Análisis
Martha Amelia Méndez, Médico Psiquiatra.
Cuando el hogar se afecta por el alcohol, el ambiente familiar empieza a girar entorno a la persona que tiene el problema de la dependencia al licor. Esto porque surgen muchos problemas de tipo económico, laboral, social o académico, que la familia debe afrontar. Entonces los núcleos familiares reaccionan de diferentes formas, pero la mayoría se vuelve codependiente, es decir, de manera inconsciente favorecen, de alguna forma, el comportamiento adictivo del alcohólico. Se deben mirar, objetivamente, las actitudes de la persona dependiente, para hacerle frente a la enfermedad, de una manera real. A veces los familiares generan culpa por las razones que tiene el alcohólico para beber.

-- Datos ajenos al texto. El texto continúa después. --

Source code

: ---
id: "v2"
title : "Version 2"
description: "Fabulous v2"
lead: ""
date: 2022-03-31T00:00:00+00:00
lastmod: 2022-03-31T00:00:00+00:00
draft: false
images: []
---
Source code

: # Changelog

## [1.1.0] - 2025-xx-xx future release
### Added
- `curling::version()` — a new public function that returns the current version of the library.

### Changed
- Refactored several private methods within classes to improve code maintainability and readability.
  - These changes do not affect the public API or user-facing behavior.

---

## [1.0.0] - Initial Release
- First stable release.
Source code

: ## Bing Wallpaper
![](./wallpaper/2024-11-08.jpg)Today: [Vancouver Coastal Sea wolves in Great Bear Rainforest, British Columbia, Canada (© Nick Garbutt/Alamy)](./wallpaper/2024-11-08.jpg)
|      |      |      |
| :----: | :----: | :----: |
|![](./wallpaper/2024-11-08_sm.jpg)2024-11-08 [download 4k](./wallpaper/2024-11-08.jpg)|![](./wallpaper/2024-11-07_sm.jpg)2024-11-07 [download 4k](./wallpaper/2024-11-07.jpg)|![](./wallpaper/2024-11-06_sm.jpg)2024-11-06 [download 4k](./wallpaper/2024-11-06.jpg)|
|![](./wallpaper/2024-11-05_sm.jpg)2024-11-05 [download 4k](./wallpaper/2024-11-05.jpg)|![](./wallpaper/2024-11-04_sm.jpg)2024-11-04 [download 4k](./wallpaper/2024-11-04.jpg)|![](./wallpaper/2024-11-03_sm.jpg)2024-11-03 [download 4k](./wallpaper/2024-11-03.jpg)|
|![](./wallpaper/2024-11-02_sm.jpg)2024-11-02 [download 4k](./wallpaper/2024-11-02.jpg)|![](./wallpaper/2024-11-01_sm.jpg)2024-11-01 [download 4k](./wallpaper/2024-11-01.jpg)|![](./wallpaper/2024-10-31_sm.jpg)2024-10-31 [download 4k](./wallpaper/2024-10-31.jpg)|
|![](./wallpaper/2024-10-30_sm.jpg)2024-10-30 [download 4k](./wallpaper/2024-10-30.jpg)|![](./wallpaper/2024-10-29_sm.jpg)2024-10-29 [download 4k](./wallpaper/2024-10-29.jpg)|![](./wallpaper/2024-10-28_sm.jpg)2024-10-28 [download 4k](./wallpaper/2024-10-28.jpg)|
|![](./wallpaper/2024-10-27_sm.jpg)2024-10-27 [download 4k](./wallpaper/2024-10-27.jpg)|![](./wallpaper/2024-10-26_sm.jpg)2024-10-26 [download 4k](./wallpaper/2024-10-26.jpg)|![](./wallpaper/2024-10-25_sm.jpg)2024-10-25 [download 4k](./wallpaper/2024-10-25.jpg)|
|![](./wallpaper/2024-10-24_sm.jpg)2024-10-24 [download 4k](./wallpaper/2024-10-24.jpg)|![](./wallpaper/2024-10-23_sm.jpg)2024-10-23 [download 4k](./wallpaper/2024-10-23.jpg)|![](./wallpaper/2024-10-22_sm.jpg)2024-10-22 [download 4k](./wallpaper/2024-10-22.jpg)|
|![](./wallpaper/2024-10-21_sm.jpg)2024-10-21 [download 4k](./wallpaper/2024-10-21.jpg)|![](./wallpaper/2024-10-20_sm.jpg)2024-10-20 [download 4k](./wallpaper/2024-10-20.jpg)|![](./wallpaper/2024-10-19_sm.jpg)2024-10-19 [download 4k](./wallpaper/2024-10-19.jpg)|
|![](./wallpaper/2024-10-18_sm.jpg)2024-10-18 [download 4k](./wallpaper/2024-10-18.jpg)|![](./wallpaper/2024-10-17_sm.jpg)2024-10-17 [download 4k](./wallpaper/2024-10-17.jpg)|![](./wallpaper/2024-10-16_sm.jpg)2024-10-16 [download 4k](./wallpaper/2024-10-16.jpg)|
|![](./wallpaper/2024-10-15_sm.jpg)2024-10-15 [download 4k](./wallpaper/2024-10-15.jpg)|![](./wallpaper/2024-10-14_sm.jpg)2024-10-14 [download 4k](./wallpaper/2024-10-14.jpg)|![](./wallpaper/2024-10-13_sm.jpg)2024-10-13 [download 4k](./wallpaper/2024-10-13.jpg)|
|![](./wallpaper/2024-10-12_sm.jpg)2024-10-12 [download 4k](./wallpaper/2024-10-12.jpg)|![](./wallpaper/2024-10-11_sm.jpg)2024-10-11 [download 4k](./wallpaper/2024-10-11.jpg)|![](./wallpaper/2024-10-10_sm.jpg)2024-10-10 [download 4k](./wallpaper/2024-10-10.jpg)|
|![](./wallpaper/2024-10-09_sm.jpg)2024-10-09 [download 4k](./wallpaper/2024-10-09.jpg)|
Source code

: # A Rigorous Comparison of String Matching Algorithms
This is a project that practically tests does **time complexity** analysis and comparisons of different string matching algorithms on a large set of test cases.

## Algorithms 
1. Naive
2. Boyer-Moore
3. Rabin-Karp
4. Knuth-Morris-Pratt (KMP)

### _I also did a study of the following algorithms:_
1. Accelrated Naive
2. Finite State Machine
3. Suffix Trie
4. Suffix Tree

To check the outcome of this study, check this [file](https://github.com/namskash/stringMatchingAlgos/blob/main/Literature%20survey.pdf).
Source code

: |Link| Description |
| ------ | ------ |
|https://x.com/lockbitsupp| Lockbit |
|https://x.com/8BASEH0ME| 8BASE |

El alcoholismo es una enfermedad crónica, quizás para toda la vida, porque tiende a presentar recaídas, como todas las dependencias. El tratamiento debe ser voluntario y es necesario que la familia apoye. Y si la familia puede recibir tratamiento para eliminar la codependencia es mejor. Esta ruptura es controlar o romper la pena, la culpa, la tristeza, quitarse las vendas y aceptar que se tiene el problema en casa, pues el consumidor se vuelve mentiroso y manipulador. Entonces es necesario lograr sistemas de apoyo continuo en la familia.